Performance, Benchmarking and Allocations in Go

When performance matters and you’ve already ruled out the usual suspects (e.g. blocking operations), unnecessary memory allocations are a good metric to look at.

Fortunately, Go lets you analyze this simply by adding b.ReportAllocs() at the end of your benchmarking functions, like so:

func BenchmarkSomething(b *testing.B) {
	for n := 0; n < b.N; n++ {
		// ...
	}
	b.ReportAllocs()
}

You can also just pass the -test.benchmem flag to make all your benchmarks report allocations.

Adding b.ReportAllocs() will add a new column to the benchmark results that reports the number of allocations per operations.
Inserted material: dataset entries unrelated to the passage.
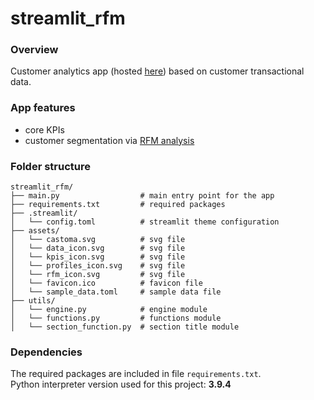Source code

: # streamlit_rfm
### Overview
Customer analytics app (hosted [here](https://castoma.streamlit.app/)) based on customer transactional data.

### App features
* core KPIs
* customer segmentation via [RFM analysis](https://en.wikipedia.org/wiki/RFM_(market_research)) 

### Folder structure
 ```
streamlit_rfm/
├── main.py                  # main entry point for the app
├── requirements.txt         # required packages
├── .streamlit/
│   └── config.toml          # streamlit theme configuration
├── assets/
│   └── castoma.svg          # svg file
│   └── data_icon.svg        # svg file
│   └── kpis_icon.svg        # svg file
│   └── profiles_icon.svg    # svg file
│   └── rfm_icon.svg         # svg file
│   └── favicon.ico          # favicon file
│   └── sample_data.toml     # sample data file
├── utils/
│   └── engine.py            # engine module
│   └── functions.py         # functions module
│   └── section_function.py  # section title module
 ```

### Dependencies
The required packages are included in file ```requirements.txt```.<br>
Python interpreter version used for this project: **3.9.4**

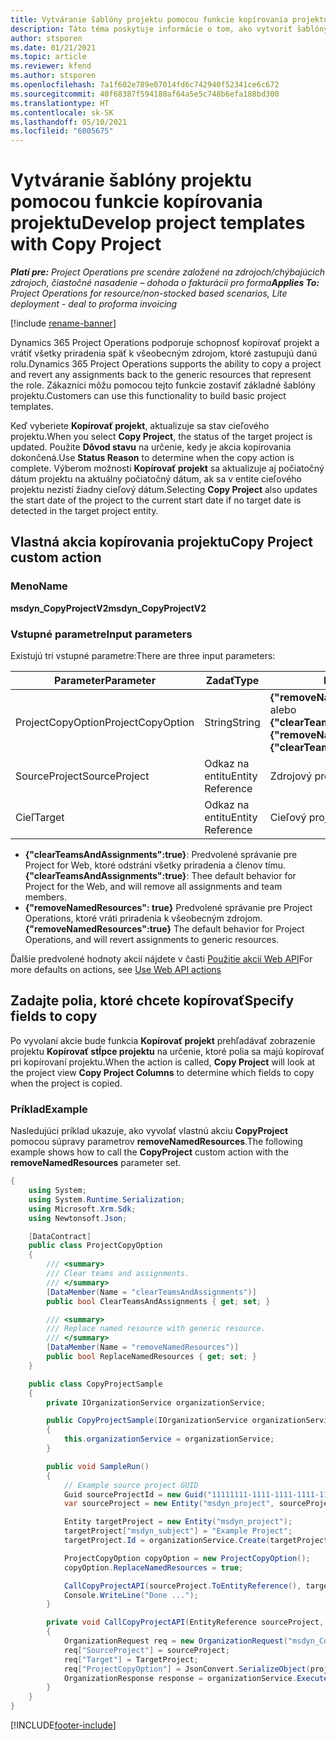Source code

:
 ```yaml
---
title: Vytváranie šablóny projektu pomocou funkcie kopírovania projektu
description: Táto téma poskytuje informácie o tom, ako vytvoriť šablóny projektu pomocou vlastnej akcie kopírovania projektu.
author: stsporen
ms.date: 01/21/2021
ms.topic: article
ms.reviewer: kfend
ms.author: stsporen
ms.openlocfilehash: 7a1f602e789e07014fd6c742940f52341ce6c672
ms.sourcegitcommit: 40f68387f594180af64a5e5c748b6efa188bd300
ms.translationtype: HT
ms.contentlocale: sk-SK
ms.lasthandoff: 05/10/2021
ms.locfileid: "6005675"
---
```

# <a name="develop-project-templates-with-copy-project"></a><span data-ttu-id="03e6d-103">Vytváranie šablóny projektu pomocou funkcie kopírovania projektu</span><span class="sxs-lookup"><span data-stu-id="03e6d-103">Develop project templates with Copy Project</span></span>

<span data-ttu-id="03e6d-104">_**Platí pre:** Project Operations pre scenáre založené na zdrojoch/chýbajúcich zdrojoch, čiastočné nasadenie – dohoda o fakturácii pro forma_</span><span class="sxs-lookup"><span data-stu-id="03e6d-104">_**Applies To:** Project Operations for resource/non-stocked based scenarios, Lite deployment - deal to proforma invoicing_</span></span>

[!include [rename-banner](~/includes/cc-data-platform-banner.md)]

<span data-ttu-id="03e6d-105">Dynamics 365 Project Operations podporuje schopnosť kopírovať projekt a vrátiť všetky priradenia späť k všeobecným zdrojom, ktoré zastupujú danú rolu.</span><span class="sxs-lookup"><span data-stu-id="03e6d-105">Dynamics 365 Project Operations supports the ability to copy a project and revert any assignments back to the generic resources that represent the role.</span></span> <span data-ttu-id="03e6d-106">Zákazníci môžu pomocou tejto funkcie zostaviť základné šablóny projektu.</span><span class="sxs-lookup"><span data-stu-id="03e6d-106">Customers can use this functionality to build basic project templates.</span></span>

<span data-ttu-id="03e6d-107">Keď vyberiete **Kopírovať projekt**, aktualizuje sa stav cieľového projektu.</span><span class="sxs-lookup"><span data-stu-id="03e6d-107">When you select **Copy Project**, the status of the target project is updated.</span></span> <span data-ttu-id="03e6d-108">Použite **Dôvod stavu** na určenie, kedy je akcia kopírovania dokončená.</span><span class="sxs-lookup"><span data-stu-id="03e6d-108">Use **Status Reason** to determine when the copy action is complete.</span></span> <span data-ttu-id="03e6d-109">Výberom možnosti **Kopírovať projekt** sa aktualizuje aj počiatočný dátum projektu na aktuálny počiatočný dátum, ak sa v entite cieľového projektu nezistí žiadny cieľový dátum.</span><span class="sxs-lookup"><span data-stu-id="03e6d-109">Selecting **Copy Project** also updates the start date of the project to the current start date if no target date is detected in the target project entity.</span></span>

## <a name="copy-project-custom-action"></a><span data-ttu-id="03e6d-110">Vlastná akcia kopírovania projektu</span><span class="sxs-lookup"><span data-stu-id="03e6d-110">Copy Project custom action</span></span> 

### <a name="name"></a><span data-ttu-id="03e6d-111">Meno</span><span class="sxs-lookup"><span data-stu-id="03e6d-111">Name</span></span> 

<span data-ttu-id="03e6d-112">**msdyn_CopyProjectV2**</span><span class="sxs-lookup"><span data-stu-id="03e6d-112">**msdyn_CopyProjectV2**</span></span>

### <a name="input-parameters"></a><span data-ttu-id="03e6d-113">Vstupné parametre</span><span class="sxs-lookup"><span data-stu-id="03e6d-113">Input parameters</span></span>
<span data-ttu-id="03e6d-114">Existujú tri vstupné parametre:</span><span class="sxs-lookup"><span data-stu-id="03e6d-114">There are three input parameters:</span></span>

| <span data-ttu-id="03e6d-115">Parameter</span><span class="sxs-lookup"><span data-stu-id="03e6d-115">Parameter</span></span>          | <span data-ttu-id="03e6d-116">Zadať</span><span class="sxs-lookup"><span data-stu-id="03e6d-116">Type</span></span>   | <span data-ttu-id="03e6d-117">Hodnoty</span><span class="sxs-lookup"><span data-stu-id="03e6d-117">Values</span></span>                                                   | 
|--------------------|--------|----------------------------------------------------------|
| <span data-ttu-id="03e6d-118">ProjectCopyOption</span><span class="sxs-lookup"><span data-stu-id="03e6d-118">ProjectCopyOption</span></span>  | <span data-ttu-id="03e6d-119">String</span><span class="sxs-lookup"><span data-stu-id="03e6d-119">String</span></span> | <span data-ttu-id="03e6d-120">**{"removeNamedResources":true}** alebo **{"clearTeamsAndAssignments":true}**</span><span class="sxs-lookup"><span data-stu-id="03e6d-120">**{"removeNamedResources":true}** or **{"clearTeamsAndAssignments":true}**</span></span> |
| <span data-ttu-id="03e6d-121">SourceProject</span><span class="sxs-lookup"><span data-stu-id="03e6d-121">SourceProject</span></span>      | <span data-ttu-id="03e6d-122">Odkaz na entitu</span><span class="sxs-lookup"><span data-stu-id="03e6d-122">Entity Reference</span></span> | <span data-ttu-id="03e6d-123">Zdrojový projekt</span><span class="sxs-lookup"><span data-stu-id="03e6d-123">Source Project</span></span> |
| <span data-ttu-id="03e6d-124">Cieľ</span><span class="sxs-lookup"><span data-stu-id="03e6d-124">Target</span></span>             | <span data-ttu-id="03e6d-125">Odkaz na entitu</span><span class="sxs-lookup"><span data-stu-id="03e6d-125">Entity Reference</span></span> | <span data-ttu-id="03e6d-126">Cieľový projekt</span><span class="sxs-lookup"><span data-stu-id="03e6d-126">Target Project</span></span> |


- <span data-ttu-id="03e6d-127">**{"clearTeamsAndAssignments":true}**: Predvolené správanie pre Project for Web, ktoré odstráni všetky priradenia a členov tímu.</span><span class="sxs-lookup"><span data-stu-id="03e6d-127">**{"clearTeamsAndAssignments":true}**: Thee default behavior for Project for the Web, and will remove all assignments and team members.</span></span>
- <span data-ttu-id="03e6d-128">**{"removeNamedResources": true}** Predvolené správanie pre Project Operations, ktoré vráti priradenia k všeobecným zdrojom.</span><span class="sxs-lookup"><span data-stu-id="03e6d-128">**{"removeNamedResources":true}** The default behavior for Project Operations, and will revert assignments to generic resources.</span></span>

<span data-ttu-id="03e6d-129">Ďalšie predvolené hodnoty akcií nájdete v časti [Použitie akcií Web API](/powerapps/developer/common-data-service/webapi/use-web-api-actions)</span><span class="sxs-lookup"><span data-stu-id="03e6d-129">For more defaults on actions, see [Use Web API actions](/powerapps/developer/common-data-service/webapi/use-web-api-actions)</span></span>

## <a name="specify-fields-to-copy"></a><span data-ttu-id="03e6d-130">Zadajte polia, ktoré chcete kopírovať</span><span class="sxs-lookup"><span data-stu-id="03e6d-130">Specify fields to copy</span></span> 
<span data-ttu-id="03e6d-131">Po vyvolaní akcie bude funkcia **Kopírovať projekt** prehľadávať zobrazenie projektu **Kopírovať stĺpce projektu** na určenie, ktoré polia sa majú kopírovať pri kopírovaní projektu.</span><span class="sxs-lookup"><span data-stu-id="03e6d-131">When the action is called, **Copy Project** will look at the project view **Copy Project Columns** to determine which fields to copy when the project is copied.</span></span>


### <a name="example"></a><span data-ttu-id="03e6d-132">Príklad</span><span class="sxs-lookup"><span data-stu-id="03e6d-132">Example</span></span>
<span data-ttu-id="03e6d-133">Nasledujúci príklad ukazuje, ako vyvolať vlastnú akciu **CopyProject** pomocou súpravy parametrov **removeNamedResources**.</span><span class="sxs-lookup"><span data-stu-id="03e6d-133">The following example shows how to call the **CopyProject** custom action with the **removeNamedResources** parameter set.</span></span>
```C#
{
    using System;
    using System.Runtime.Serialization;
    using Microsoft.Xrm.Sdk;
    using Newtonsoft.Json;

    [DataContract]
    public class ProjectCopyOption
    {
        /// <summary>
        /// Clear teams and assignments.
        /// </summary>
        [DataMember(Name = "clearTeamsAndAssignments")]
        public bool ClearTeamsAndAssignments { get; set; }

        /// <summary>
        /// Replace named resource with generic resource.
        /// </summary>
        [DataMember(Name = "removeNamedResources")]
        public bool ReplaceNamedResources { get; set; }
    }

    public class CopyProjectSample
    {
        private IOrganizationService organizationService;

        public CopyProjectSample(IOrganizationService organizationService)
        {
            this.organizationService = organizationService;
        }

        public void SampleRun()
        {
            // Example source project GUID
            Guid sourceProjectId = new Guid("11111111-1111-1111-1111-111111111111");
            var sourceProject = new Entity("msdyn_project", sourceProjectId);

            Entity targetProject = new Entity("msdyn_project");
            targetProject["msdyn_subject"] = "Example Project";
            targetProject.Id = organizationService.Create(targetProject);

            ProjectCopyOption copyOption = new ProjectCopyOption();
            copyOption.ReplaceNamedResources = true;

            CallCopyProjectAPI(sourceProject.ToEntityReference(), targetProject.ToEntityReference(), copyOption);
            Console.WriteLine("Done ...");
        }

        private void CallCopyProjectAPI(EntityReference sourceProject, EntityReference TargetProject, ProjectCopyOption projectCopyOption)
        {
            OrganizationRequest req = new OrganizationRequest("msdyn_CopyProjectV2");
            req["SourceProject"] = sourceProject;
            req["Target"] = TargetProject;
            req["ProjectCopyOption"] = JsonConvert.SerializeObject(projectCopyOption);
            OrganizationResponse response = organizationService.Execute(req);
        }
    }
}
```


[!INCLUDE[footer-include](../includes/footer-banner.md)]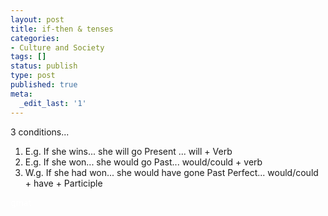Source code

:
 ```yaml
---
layout: post
title: if-then & tenses
categories:
- Culture and Society
tags: []
status: publish
type: post
published: true
meta:
  _edit_last: '1'
---
```

3 conditions...
<ol>
	<li>E.g. If she wins... she will go
Present ... will + Verb</li>
	<li>E.g. If she won... she would go
Past... would/could + verb</li>
	<li>W.g. If she had won... she would have gone
Past Perfect... would/could + have + Participle<span style="color: #ffffff;">
</span></li>
</ol>
<div><span style="color: #ffffff;">gmat</span></div>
Let’s try this out with an actual example:

func Task() []bool {
	var elements []bool
	for i := 0; i < 1000; i++ {
		elements = append(elements, i % 2 == 0)
	}
	return elements
}

And now the benchmark:

func BenchmarkTask(b *testing.B) {
	for n := 0; n < b.N; n++ {
		Task()
	}
	b.ReportAllocs()
}

Which yields the following result:

BenchmarkTask-8    	 1000000	      1026 ns/op	    2040 B/op	       8 allocs/op

As you can see, our simple Task() has a whopping 8 allocations, which is quite a lot given what it’s doing. This isn’t about finding where the issues are, but rather what indicators you should be looking at, so I won’t go into an in-depth explanation, but to cut to the chase, because we’re not specifying a size for the slice, the append function will allocate a new underlying array every time the slice’s capacity is reached.
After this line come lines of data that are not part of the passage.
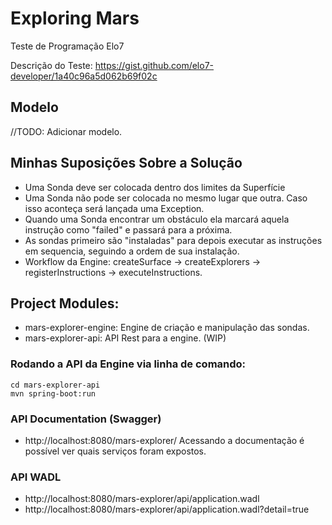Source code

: # Exploring Mars
Teste de Programação Elo7

Descrição do Teste:
https://gist.github.com/elo7-developer/1a40c96a5d062b69f02c

## Modelo
//TODO: Adicionar modelo.

## Minhas Suposições Sobre a Solução
 - Uma Sonda deve ser colocada dentro dos limites da Superfície
 - Uma Sonda não pode ser colocada no mesmo lugar que outra. Caso isso aconteça será lançada uma Exception.
 - Quando uma Sonda encontrar um obstáculo ela marcará aquela instrução como "failed" e passará para a próxima.
 - As sondas primeiro são "instaladas" para depois executar as instruções em sequencia, seguindo a ordem de sua instalação.
 - Workflow da Engine:  createSurface -> createExplorers -> registerInstructions -> executeInstructions.
 

## Project Modules:
 - mars-explorer-engine: Engine de criação e manipulação das sondas.
 - mars-explorer-api: API Rest para a engine. (WIP)
 
### Rodando a API da Engine via linha de comando:
```
cd mars-explorer-api
mvn spring-boot:run
```

### API Documentation (Swagger)
 - http://localhost:8080/mars-explorer/
 Acessando a documentação é possível ver quais serviços foram expostos.

### API WADL
 - http://localhost:8080/mars-explorer/api/application.wadl
 - http://localhost:8080/mars-explorer/api/application.wadl?detail=true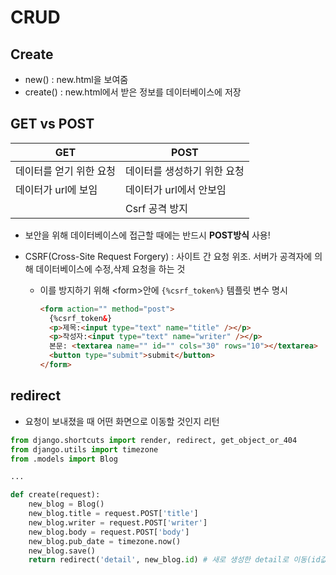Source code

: # CRUD

## Create

- new() : new.html을 보여줌
- create() : new.html에서 받은 정보를 데이터베이스에 저장

## GET vs POST

| GET                     | POST                        |
| ----------------------- | --------------------------- |
| 데이터를 얻기 위한 요청 | 데이터를 생성하기 위한 요청 |
| 데이터가 url에 보임     | 데이터가 url에서 안보임     |
|                         | Csrf 공격 방지              |

- 보안을 위해 데이터베이스에 접근할 때에는 반드시 **POST방식** 사용!
- CSRF(Cross-Site Request Forgery) : 사이트 간 요청 위조. 서버가 공격자에 의해 데이터베이스에 수정,삭제 요청을 하는 것

  - 이를 방지하기 위해 \<form>안에 `{%csrf_token%}` 템플릿 변수 명시

    ```html
    <form action="" method="post">
      {%csrf_token&}
      <p>제목:<input type="text" name="title" /></p>
      <p>작성자:<input type="text" name="writer" /></p>
      본문: <textarea name="" id="" cols="30" rows="10"></textarea>
      <button type="submit">submit</button>
    </form>
    ```

## redirect

- 요청이 보내졌을 때 어떤 화면으로 이동할 것인지 리턴

```py
from django.shortcuts import render, redirect, get_object_or_404
from django.utils import timezone
from .models import Blog

...

def create(request):
    new_blog = Blog()
    new_blog.title = request.POST['title']
    new_blog.writer = request.POST['writer']
    new_blog.body = request.POST['body']
    new_blog.pub_date = timezone.now()
    new_blog.save()
    return redirect('detail', new_blog.id) # 새로 생성한 detail로 이동(id값 이용해서)
```
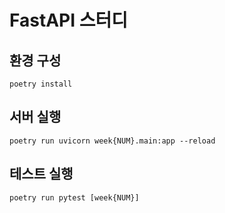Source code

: # FastAPI 스터디

## 환경 구성

```commandline
poetry install
```

## 서버 실행

```commandline
poetry run uvicorn week{NUM}.main:app --reload
```

## 테스트 실행

```commandline
poetry run pytest [week{NUM}]
```
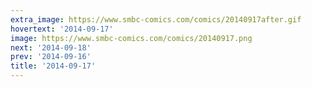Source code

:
 ```yaml
---
extra_image: https://www.smbc-comics.com/comics/20140917after.gif
hovertext: '2014-09-17'
image: https://www.smbc-comics.com/comics/20140917.png
next: '2014-09-18'
prev: '2014-09-16'
title: '2014-09-17'
---
```

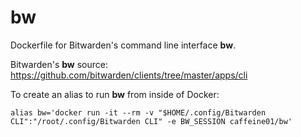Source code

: 
# bw
Dockerfile for Bitwarden's command line interface **bw**.

Bitwarden's **bw** source: https://github.com/bitwarden/clients/tree/master/apps/cli

To create an alias to run **bw** from inside of Docker:
```
alias bw='docker run -it --rm -v "$HOME/.config/Bitwarden CLI":"/root/.config/Bitwarden CLI" -e BW_SESSION caffeine01/bw'
```
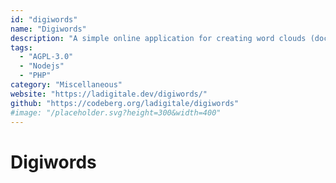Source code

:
 ```yaml
---
id: "digiwords"
name: "Digiwords"
description: "A simple online application for creating word clouds (documentation in French)."
tags:
  - "AGPL-3.0"
  - "Nodejs"
  - "PHP"
category: "Miscellaneous"
website: "https://ladigitale.dev/digiwords/"
github: "https://codeberg.org/ladigitale/digiwords"
#image: "/placeholder.svg?height=300&width=400"
---
```


# Digiwords
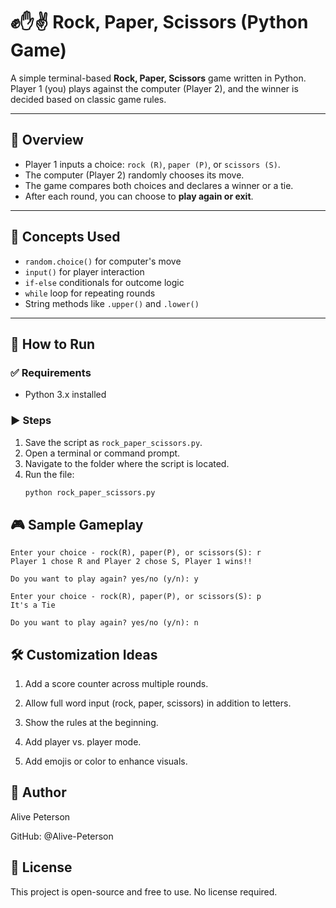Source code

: # ✊✋✌️ Rock, Paper, Scissors (Python Game)

A simple terminal-based **Rock, Paper, Scissors** game written in Python. Player 1 (you) plays against the computer (Player 2), and the winner is decided based on classic game rules.

---

## 📌 Overview

- Player 1 inputs a choice: `rock (R)`, `paper (P)`, or `scissors (S)`.
- The computer (Player 2) randomly chooses its move.
- The game compares both choices and declares a winner or a tie.
- After each round, you can choose to **play again or exit**.

---

## 🧠 Concepts Used

- `random.choice()` for computer's move
- `input()` for player interaction
- `if-else` conditionals for outcome logic
- `while` loop for repeating rounds
- String methods like `.upper()` and `.lower()`

---

## 🚀 How to Run

### ✅ Requirements

- Python 3.x installed

### ▶️ Steps

1. Save the script as `rock_paper_scissors.py`.
2. Open a terminal or command prompt.
3. Navigate to the folder where the script is located.
4. Run the file:
   ```bash
   python rock_paper_scissors.py
   ```
## 🎮 Sample Gameplay
```vbnet
Enter your choice - rock(R), paper(P), or scissors(S): r
Player 1 chose R and Player 2 chose S, Player 1 wins!!

Do you want to play again? yes/no (y/n): y

Enter your choice - rock(R), paper(P), or scissors(S): p
It's a Tie

Do you want to play again? yes/no (y/n): n
```
## 🛠️ Customization Ideas

1. Add a score counter across multiple rounds.

2. Allow full word input (rock, paper, scissors) in addition to letters.

3. Show the rules at the beginning.

4. Add player vs. player mode.

5. Add emojis or color to enhance visuals.

## 👤 Author

Alive Peterson

GitHub: @Alive-Peterson

## 🪪 License
This project is open-source and free to use. No license required.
If we use make to define the initial length and capacity of the slice, these allocations will disappear, as append will not allocate a new underlying array.

func Task() []bool {
	elements := make([]bool, 0, 1000)
	for i := 0; i < 1000; i++ {
		elements = append(elements, i % 2 == 0)
	}
	return elements
}

Running the benchmark again will yield the following results:

BenchmarkTask-8     	 1730910	       690 ns/op	    1024 B/op	       1 allocs/op

Not only did we go from 8 to 1 allocation per operation, we’ve also reduced the duration per operation from 1026ns to 690ns, an improvement of nearly 33%.

Generally, minimizing the number of allocations is the best way to keep your optimize the performance of your applications, but that doesn’t mean that allocations are the only thing you should be looking at.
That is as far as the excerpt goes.